[Dataset entries]
· · · ·

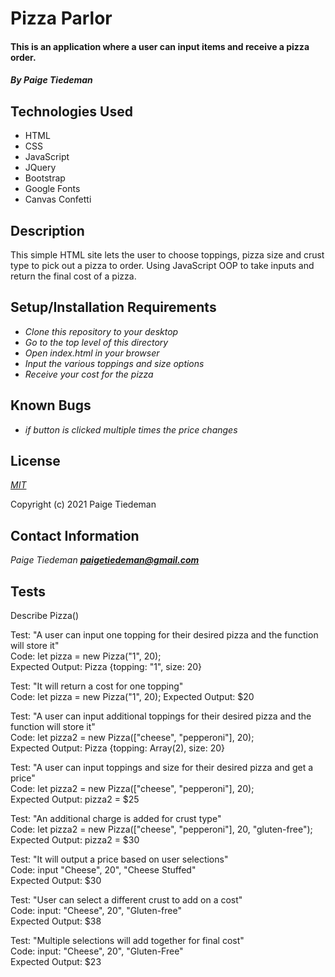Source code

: # Pizza Parlor

#### This is an application where a user can input items and receive a pizza order.

#### _By Paige Tiedeman_

## Technologies Used

* HTML
* CSS
* JavaScript
* JQuery
* Bootstrap
* Google Fonts
* Canvas Confetti

## Description

This simple HTML site lets the user to choose toppings, pizza size and crust type to pick out a pizza to order. Using JavaScript OOP to take inputs and return the final cost of a pizza. 

## Setup/Installation Requirements

* _Clone this repository to your desktop_
* _Go to the top level of this directory_
* _Open index.html in your browser_
* _Input the various toppings and size options_
* _Receive your cost for the pizza_

## Known Bugs

* _if button is clicked multiple times the price changes_

## License

_[MIT](https://opensource.org/licenses/MIT)_

Copyright (c) 2021 Paige Tiedeman

## Contact Information

_Paige Tiedeman **paigetiedeman@gmail.com**_

## Tests

Describe Pizza()

Test: "A user can input one topping for their desired pizza and the function will store it"  
Code: let pizza = new Pizza("1", 20);  
Expected Output: Pizza {topping: "1", size: 20}  

Test: "It will return a cost for one topping"  
Code: let pizza = new Pizza("1", 20);
Expected Output: $20

Test: "A user can input additional toppings for their desired pizza and the function will store it"  
Code: let pizza2 = new Pizza(["cheese", "pepperoni"], 20);  
Expected Output: Pizza {topping: Array(2), size: 20}  

Test: "A user can input toppings and size for their desired pizza and get a price"  
Code: let pizza2 = new Pizza(["cheese", "pepperoni"], 20);  
Expected Output: pizza2 = $25  

Test: "An additional charge is added for crust type"  
Code: let pizza2 = new Pizza(["cheese", "pepperoni"], 20, "gluten-free");  
Expected Output: pizza2 = $30  

Test: "It will output a price based on user selections"   
Code: input "Cheese", 20", "Cheese Stuffed"  
Expected Output: $30   

Test: "User can select a different crust to add on a cost"  
Code: input: "Cheese", 20", "Gluten-free"  
Expected Output: $38  

Test: "Multiple selections will add together for final cost"  
Code: input: "Cheese", 20", "Gluten-Free"  
Expected Output: $23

· · · ·

■ Instructions for the task:
The response must contain exactly the lines from the one with "Expected Output: $30" to the end of the entries above, both included, and nothing more.

■ Result:
Expected Output: $30   

Test: "User can select a different crust to add on a cost"  
Code: input: "Cheese", 20", "Gluten-free"  
Expected Output: $38  

Test: "Multiple selections will add together for final cost"  
Code: input: "Cheese", 20", "Gluten-Free"  
Expected Output: $23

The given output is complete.